% Generated by roxygen2: do not edit by hand
% Please edit documentation in R/divide_conquer_mds.R
\name{divide_conquer_mds}
\alias{divide_conquer_mds}
\title{Divide and Conquer MDS}
\usage{
divide_conquer_mds(x, l, tie, k, dist_fn = stats::dist, ...)
}
\arguments{
\item{x}{A matrix with n individuals (rows) and q variables (columns).}

\item{l}{The largest value which allows classical MDS to be computed efficiently, i.e, the largest value which makes
\code{cmdscale()} be run without any computational issues.}

\item{tie}{Number of points used to align the MDS solutions obtained by the division of \code{x} into p submatrices.
Recommended value: \code{2·k}.}

\item{k}{Number of principal coordinates to be extracted.}

\item{dist_fn}{Distance function to be used for obtaining a MDS configuration.}

\item{...}{Further arguments passed to \code{dist_fn} function.}
}
\value{
Returns a list containing the following elements:
\describe{
\item{points}{A matrix that consists of n individuals (rows) and \code{k} variables (columns) corresponding to the
MDS coordinates.}
\item{eigen}{The first \code{k} eigenvalues.}
}
}
\description{
Performs \emph{Multidimensional Scaling} for big datasets using a Divide and Conquer strategy. This method can
compute a MDS configuration even when the dataset is so large that classical MDS methods (\code{cmdscale}) can not be run
due to computational problems.
}
\details{
In order to obtain a MDS configuration for the entire matrix \code{x}, it is needed to break the dataset into
p submatrices (\emph{Divide and Conquer strategy}).

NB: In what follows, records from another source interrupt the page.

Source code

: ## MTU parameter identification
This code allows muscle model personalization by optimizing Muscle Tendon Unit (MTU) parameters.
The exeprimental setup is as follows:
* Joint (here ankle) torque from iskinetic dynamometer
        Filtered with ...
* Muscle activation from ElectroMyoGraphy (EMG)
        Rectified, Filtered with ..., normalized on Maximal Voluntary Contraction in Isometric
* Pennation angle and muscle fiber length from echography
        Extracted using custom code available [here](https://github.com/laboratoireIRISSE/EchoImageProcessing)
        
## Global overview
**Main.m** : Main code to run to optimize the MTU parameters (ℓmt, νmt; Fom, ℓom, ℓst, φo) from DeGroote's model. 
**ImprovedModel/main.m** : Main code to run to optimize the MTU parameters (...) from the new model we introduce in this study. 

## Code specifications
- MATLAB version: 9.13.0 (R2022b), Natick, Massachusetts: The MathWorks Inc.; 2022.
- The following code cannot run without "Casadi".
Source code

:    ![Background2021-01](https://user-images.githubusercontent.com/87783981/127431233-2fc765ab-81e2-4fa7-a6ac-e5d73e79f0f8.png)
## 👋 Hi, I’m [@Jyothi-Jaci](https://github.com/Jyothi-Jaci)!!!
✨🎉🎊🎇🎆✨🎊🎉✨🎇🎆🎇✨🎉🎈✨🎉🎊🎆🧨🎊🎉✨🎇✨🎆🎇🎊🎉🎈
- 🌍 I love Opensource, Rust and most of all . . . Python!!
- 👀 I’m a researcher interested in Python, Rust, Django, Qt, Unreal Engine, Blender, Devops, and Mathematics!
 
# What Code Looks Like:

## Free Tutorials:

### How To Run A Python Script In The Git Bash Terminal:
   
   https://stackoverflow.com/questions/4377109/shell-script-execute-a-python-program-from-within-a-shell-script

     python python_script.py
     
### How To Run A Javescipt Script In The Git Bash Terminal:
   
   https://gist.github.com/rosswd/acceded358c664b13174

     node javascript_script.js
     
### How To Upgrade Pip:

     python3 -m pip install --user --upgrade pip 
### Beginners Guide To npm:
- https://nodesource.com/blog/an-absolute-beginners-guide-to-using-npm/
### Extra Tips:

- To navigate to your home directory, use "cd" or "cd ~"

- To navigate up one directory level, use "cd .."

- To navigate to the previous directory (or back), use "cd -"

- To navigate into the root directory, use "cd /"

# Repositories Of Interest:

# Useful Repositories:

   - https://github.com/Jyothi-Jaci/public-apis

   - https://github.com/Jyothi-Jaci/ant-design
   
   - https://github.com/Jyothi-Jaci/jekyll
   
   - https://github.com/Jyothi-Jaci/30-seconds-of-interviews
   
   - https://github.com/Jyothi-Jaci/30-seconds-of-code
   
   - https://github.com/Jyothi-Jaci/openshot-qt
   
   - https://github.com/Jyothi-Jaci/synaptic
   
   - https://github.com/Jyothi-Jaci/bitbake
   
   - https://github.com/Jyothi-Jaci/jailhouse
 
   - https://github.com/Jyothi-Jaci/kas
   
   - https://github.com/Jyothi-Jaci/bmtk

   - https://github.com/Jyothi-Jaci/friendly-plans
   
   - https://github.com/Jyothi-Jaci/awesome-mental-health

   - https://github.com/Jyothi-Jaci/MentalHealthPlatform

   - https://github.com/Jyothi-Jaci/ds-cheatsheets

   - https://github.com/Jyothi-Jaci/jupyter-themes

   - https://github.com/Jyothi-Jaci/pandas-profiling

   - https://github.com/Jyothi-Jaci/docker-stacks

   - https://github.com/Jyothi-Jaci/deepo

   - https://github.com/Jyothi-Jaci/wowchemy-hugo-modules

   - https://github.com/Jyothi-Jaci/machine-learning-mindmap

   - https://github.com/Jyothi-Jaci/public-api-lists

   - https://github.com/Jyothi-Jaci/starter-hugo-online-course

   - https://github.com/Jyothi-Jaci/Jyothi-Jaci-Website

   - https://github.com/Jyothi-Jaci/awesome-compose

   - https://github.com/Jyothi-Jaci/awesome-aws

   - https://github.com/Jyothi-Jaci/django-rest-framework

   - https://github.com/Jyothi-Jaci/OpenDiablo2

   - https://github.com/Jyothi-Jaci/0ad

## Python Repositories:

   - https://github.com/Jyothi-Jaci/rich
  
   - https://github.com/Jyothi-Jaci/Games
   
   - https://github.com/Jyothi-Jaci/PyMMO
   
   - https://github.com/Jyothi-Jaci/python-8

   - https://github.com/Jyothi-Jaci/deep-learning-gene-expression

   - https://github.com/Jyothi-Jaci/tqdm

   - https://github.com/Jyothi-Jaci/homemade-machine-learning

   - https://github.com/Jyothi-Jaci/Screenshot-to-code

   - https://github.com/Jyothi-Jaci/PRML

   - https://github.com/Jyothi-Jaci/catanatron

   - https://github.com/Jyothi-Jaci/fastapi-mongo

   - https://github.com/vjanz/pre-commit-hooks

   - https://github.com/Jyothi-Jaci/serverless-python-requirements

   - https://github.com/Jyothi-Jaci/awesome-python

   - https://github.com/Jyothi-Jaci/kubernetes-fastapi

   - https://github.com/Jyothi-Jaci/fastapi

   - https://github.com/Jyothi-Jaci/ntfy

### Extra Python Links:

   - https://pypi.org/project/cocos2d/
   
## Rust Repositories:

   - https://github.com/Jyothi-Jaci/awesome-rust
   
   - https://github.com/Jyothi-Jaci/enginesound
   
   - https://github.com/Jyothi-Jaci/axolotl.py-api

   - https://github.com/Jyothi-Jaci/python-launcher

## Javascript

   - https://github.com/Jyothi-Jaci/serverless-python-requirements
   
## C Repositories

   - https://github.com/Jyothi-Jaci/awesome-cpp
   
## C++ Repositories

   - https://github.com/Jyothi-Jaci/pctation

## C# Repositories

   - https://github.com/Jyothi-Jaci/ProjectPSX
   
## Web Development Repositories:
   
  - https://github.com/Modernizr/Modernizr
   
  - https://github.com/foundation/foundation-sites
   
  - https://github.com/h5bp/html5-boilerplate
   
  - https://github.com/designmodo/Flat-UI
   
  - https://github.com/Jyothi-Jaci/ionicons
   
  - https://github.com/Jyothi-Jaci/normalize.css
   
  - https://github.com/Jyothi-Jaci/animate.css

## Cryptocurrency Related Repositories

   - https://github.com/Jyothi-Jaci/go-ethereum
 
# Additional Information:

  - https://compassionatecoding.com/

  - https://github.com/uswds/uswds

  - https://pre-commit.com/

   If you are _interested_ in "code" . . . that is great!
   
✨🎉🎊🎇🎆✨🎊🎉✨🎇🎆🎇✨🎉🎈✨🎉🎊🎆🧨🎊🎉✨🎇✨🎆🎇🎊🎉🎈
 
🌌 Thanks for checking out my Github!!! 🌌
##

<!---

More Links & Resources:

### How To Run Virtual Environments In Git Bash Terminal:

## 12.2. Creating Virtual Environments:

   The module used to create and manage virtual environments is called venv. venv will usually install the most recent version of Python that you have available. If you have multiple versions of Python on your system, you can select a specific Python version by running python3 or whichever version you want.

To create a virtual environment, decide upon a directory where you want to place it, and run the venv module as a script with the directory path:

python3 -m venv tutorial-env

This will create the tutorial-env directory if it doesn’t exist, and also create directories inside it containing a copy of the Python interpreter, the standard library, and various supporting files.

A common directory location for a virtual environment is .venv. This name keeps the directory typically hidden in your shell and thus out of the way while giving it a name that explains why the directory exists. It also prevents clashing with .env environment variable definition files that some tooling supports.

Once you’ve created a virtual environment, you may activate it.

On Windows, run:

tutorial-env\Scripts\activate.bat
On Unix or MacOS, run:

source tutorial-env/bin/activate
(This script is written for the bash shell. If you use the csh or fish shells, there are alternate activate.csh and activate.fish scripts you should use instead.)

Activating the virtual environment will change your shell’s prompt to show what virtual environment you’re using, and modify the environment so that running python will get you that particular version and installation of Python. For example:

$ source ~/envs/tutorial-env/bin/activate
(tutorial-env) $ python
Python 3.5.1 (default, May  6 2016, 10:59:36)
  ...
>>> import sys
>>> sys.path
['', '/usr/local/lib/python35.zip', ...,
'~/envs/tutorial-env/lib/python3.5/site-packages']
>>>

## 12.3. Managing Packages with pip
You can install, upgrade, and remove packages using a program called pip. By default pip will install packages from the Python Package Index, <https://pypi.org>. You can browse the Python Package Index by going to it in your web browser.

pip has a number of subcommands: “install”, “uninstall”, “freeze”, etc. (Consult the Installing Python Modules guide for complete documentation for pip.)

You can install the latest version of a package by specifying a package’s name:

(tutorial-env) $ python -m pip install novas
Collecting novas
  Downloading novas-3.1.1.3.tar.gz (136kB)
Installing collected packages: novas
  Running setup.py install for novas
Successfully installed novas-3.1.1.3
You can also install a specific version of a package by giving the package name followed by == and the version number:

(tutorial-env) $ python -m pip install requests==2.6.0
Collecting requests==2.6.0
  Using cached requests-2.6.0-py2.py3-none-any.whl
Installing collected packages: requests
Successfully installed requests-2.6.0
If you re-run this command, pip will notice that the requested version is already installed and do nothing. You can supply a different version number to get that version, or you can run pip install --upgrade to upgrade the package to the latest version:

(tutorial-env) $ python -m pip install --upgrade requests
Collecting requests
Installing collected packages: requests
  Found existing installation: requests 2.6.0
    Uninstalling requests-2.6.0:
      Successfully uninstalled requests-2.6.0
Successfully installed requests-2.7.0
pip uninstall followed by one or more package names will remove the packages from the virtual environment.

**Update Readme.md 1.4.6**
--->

In order to obtain p, \code{tie} and \code{l} are taken into account: p=n/\code{(l-tie)}. This allows to use
\code{cmdscale} function in every submatrix.

Taking into account that given a MDS solution, any rotation is another (valid) MDS solution, it is needed a way to
obtain the same coordinate system for all the partitions.

To achieve such a common coordinate system, the algorithm starts by taking the first partition and calculating a MDS
configuration as well as a subsample of size \code{tie} (from the partition, not from its MDS configuration).
These \code{tie} points will be used in order to force the other partitions to have the same coordinate system as the
first one.

Given a partition, the \code{tie} points are appended to it. After that, a MDS configuration is obtained. Therefore,
for these \code{tie} points there are two MDS solutions. In order to aligned them, Procrustes parameters are
obtained. These parameters are applied to the MDS configuration of the partition.
}
\examples{
set.seed(42)
x <- matrix(data = rnorm(4*10000), nrow = 10000) \%*\% diag(c(15, 10, 1, 1))
mds <- divide_conquer_mds(x = x, l = 200, tie = 2*2, k = 2, dist_fn = stats::dist)
head(cbind(mds$points, x[, 1:2]))
var(x)
var(mds$points)
}
\references{
Delicado P. and C. Pachon-Garcia (2020). \emph{Multidimensional Scaling for Big Data}.
\url{https://arxiv.org/abs/2007.11919}

Borg, I. and Groenen, P. (2005). \emph{Modern Multidimensional Scaling: Theory and Applications}. Springer.
}